## Exercise description:
Show every line of the data that includes the word "OpenAI".
****
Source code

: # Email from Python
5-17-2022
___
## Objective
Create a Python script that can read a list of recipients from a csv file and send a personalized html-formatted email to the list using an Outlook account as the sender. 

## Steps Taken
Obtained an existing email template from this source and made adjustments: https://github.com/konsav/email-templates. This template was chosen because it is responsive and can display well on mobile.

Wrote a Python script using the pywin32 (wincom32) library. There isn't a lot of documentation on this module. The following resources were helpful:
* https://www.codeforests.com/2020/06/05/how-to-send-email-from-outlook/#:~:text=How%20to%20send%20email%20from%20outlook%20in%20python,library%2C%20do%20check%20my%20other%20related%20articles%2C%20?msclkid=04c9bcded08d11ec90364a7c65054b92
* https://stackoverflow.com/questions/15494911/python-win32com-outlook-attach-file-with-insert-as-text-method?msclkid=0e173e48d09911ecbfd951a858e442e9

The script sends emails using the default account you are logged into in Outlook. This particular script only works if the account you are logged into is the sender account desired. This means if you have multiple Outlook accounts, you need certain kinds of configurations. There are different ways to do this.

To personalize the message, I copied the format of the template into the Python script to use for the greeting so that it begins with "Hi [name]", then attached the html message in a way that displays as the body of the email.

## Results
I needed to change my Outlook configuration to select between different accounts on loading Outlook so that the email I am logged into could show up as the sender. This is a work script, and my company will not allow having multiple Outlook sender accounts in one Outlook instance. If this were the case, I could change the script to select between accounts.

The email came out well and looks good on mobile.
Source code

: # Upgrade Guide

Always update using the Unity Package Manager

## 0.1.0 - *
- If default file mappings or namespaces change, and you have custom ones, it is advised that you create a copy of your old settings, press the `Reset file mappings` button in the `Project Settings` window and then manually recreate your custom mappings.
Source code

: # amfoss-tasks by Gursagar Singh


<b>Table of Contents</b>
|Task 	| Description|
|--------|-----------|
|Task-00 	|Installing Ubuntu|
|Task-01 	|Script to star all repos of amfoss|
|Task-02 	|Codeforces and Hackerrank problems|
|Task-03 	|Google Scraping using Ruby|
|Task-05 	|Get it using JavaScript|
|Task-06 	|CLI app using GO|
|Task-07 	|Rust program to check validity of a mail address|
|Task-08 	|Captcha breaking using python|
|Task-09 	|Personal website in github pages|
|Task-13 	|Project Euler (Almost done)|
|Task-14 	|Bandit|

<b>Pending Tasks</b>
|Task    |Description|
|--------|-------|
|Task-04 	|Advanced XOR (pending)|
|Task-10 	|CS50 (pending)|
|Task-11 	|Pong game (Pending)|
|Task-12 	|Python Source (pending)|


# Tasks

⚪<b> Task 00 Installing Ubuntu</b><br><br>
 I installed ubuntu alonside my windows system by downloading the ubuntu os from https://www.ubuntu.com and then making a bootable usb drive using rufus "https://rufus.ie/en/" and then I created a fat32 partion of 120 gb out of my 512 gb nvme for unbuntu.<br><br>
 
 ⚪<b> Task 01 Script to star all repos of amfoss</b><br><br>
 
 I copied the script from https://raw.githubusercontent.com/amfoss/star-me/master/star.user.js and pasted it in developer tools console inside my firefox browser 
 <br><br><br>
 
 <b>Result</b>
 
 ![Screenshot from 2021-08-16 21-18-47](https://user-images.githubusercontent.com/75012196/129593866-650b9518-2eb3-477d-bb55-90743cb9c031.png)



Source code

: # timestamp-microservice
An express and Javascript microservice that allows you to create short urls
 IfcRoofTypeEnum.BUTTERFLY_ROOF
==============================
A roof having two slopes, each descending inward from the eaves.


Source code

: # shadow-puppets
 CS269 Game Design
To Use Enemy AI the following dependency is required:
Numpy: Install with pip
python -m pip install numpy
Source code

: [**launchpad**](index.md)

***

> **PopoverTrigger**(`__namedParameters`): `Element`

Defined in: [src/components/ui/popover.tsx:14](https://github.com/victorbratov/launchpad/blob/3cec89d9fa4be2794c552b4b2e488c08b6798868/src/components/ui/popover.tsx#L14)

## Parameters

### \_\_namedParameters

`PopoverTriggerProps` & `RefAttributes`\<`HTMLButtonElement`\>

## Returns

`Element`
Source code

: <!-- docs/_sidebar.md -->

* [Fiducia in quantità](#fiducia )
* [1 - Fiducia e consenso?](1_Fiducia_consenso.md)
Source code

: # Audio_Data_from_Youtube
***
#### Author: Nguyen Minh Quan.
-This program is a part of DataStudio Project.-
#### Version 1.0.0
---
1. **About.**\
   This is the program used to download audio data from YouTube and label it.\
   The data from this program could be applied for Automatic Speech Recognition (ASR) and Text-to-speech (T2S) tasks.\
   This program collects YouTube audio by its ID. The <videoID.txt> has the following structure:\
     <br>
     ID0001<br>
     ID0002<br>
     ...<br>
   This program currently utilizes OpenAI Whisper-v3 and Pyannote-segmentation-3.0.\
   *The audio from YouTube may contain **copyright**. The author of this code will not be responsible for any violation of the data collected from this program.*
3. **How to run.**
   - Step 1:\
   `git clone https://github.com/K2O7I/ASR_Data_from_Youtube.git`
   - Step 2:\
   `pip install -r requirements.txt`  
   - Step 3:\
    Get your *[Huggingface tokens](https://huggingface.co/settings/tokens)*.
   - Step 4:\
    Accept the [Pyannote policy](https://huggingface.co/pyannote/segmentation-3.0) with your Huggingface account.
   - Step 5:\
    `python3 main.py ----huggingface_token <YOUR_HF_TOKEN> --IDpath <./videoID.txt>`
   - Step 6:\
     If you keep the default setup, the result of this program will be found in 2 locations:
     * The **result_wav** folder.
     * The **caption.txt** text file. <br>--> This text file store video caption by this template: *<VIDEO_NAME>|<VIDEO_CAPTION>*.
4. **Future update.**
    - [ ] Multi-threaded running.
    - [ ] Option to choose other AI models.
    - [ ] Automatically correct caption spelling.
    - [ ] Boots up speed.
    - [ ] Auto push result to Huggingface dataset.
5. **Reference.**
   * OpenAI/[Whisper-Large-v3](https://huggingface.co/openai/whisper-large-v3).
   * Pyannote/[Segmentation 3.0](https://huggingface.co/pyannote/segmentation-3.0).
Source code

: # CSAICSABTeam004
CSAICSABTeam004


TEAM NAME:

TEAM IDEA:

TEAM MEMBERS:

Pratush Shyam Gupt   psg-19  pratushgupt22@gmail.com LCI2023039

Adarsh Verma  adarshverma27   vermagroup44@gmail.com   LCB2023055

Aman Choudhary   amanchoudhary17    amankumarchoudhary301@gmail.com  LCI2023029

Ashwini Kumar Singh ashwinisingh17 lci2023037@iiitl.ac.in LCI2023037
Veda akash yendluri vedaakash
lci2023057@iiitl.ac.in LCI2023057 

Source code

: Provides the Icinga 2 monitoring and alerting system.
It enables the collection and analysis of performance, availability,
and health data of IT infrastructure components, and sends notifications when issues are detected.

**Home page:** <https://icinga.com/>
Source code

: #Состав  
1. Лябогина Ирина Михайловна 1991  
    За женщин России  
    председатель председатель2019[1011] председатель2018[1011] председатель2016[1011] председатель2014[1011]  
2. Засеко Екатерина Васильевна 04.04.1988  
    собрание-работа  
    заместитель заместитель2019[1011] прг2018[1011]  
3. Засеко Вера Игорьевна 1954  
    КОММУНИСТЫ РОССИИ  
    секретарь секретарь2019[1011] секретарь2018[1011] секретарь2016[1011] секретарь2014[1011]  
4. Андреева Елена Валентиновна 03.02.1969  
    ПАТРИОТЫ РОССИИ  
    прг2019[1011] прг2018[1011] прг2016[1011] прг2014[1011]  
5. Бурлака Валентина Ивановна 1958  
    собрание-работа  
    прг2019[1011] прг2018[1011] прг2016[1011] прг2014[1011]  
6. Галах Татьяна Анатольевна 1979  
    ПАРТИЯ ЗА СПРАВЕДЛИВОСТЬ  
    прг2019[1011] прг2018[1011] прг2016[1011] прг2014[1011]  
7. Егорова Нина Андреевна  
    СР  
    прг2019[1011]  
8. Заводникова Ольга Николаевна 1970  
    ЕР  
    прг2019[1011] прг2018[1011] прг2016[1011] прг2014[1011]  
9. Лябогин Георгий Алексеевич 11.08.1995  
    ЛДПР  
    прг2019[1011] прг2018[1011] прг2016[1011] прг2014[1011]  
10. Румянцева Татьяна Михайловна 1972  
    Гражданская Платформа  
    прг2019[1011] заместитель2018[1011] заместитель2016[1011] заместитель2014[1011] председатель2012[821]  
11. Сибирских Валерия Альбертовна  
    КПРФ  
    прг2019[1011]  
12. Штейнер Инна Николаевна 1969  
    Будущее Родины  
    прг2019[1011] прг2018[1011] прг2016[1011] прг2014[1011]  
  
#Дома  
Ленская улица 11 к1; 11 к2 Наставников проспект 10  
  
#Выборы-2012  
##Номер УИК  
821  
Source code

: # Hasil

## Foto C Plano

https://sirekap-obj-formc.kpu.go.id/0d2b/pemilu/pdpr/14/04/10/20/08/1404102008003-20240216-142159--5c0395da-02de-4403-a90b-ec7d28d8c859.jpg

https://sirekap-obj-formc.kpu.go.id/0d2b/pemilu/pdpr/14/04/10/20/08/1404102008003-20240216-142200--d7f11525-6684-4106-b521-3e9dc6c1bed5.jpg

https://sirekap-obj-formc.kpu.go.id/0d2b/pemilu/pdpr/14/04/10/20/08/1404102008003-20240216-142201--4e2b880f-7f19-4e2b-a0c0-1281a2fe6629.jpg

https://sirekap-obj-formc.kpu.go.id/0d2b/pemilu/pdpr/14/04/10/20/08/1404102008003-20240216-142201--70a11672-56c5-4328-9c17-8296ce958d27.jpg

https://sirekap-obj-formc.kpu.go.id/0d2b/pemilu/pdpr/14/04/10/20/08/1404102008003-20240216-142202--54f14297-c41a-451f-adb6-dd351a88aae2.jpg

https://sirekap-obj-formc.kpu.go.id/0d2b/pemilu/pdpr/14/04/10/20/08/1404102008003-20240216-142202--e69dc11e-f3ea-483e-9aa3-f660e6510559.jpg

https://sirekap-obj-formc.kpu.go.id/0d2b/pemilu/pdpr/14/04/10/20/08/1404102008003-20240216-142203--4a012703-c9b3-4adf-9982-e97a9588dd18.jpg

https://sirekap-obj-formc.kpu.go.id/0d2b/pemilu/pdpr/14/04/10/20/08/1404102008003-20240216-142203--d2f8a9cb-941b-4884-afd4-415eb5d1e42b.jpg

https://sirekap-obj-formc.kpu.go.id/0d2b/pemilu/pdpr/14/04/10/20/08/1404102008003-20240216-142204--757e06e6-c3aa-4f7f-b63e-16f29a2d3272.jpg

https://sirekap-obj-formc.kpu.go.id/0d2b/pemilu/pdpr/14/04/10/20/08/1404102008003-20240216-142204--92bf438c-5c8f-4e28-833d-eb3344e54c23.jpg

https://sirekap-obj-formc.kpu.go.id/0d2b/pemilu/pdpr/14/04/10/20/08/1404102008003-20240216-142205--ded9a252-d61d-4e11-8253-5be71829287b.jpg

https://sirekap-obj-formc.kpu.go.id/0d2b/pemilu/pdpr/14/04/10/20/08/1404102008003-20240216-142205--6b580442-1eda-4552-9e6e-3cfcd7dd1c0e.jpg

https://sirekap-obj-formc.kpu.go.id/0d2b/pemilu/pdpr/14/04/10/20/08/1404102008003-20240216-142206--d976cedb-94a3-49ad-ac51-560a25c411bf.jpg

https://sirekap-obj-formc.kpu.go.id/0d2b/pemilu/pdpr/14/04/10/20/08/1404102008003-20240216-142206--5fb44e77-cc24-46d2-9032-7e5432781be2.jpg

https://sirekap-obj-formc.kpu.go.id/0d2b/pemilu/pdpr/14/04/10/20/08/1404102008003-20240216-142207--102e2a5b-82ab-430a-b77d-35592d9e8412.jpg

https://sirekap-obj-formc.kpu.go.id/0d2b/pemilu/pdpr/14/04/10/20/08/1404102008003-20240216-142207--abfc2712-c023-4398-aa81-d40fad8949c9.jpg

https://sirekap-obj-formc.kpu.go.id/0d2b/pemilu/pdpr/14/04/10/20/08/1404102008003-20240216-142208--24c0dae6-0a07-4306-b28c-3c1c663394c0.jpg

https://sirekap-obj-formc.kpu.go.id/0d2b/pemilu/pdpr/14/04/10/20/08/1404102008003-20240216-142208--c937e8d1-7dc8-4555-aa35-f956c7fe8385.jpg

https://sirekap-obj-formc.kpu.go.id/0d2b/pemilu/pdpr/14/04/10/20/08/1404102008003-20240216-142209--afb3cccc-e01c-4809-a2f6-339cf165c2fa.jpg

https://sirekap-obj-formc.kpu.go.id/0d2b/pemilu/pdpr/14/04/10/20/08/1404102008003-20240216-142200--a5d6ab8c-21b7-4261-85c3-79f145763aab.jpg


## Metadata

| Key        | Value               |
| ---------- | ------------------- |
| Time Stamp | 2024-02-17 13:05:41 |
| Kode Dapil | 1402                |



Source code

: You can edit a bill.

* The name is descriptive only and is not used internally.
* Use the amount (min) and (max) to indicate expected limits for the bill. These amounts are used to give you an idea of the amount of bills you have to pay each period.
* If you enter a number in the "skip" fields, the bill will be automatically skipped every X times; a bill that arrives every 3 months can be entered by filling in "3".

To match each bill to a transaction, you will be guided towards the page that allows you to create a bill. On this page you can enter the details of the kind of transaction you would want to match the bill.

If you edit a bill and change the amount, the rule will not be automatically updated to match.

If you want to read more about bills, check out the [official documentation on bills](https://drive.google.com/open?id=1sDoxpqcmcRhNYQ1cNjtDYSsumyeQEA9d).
****
## Written reply:
   This program currently utilizes OpenAI Whisper-v3 and Pyannote-segmentation-3.0.\
   * OpenAI/[Whisper-Large-v3](https://huggingface.co/openai/whisper-large-v3).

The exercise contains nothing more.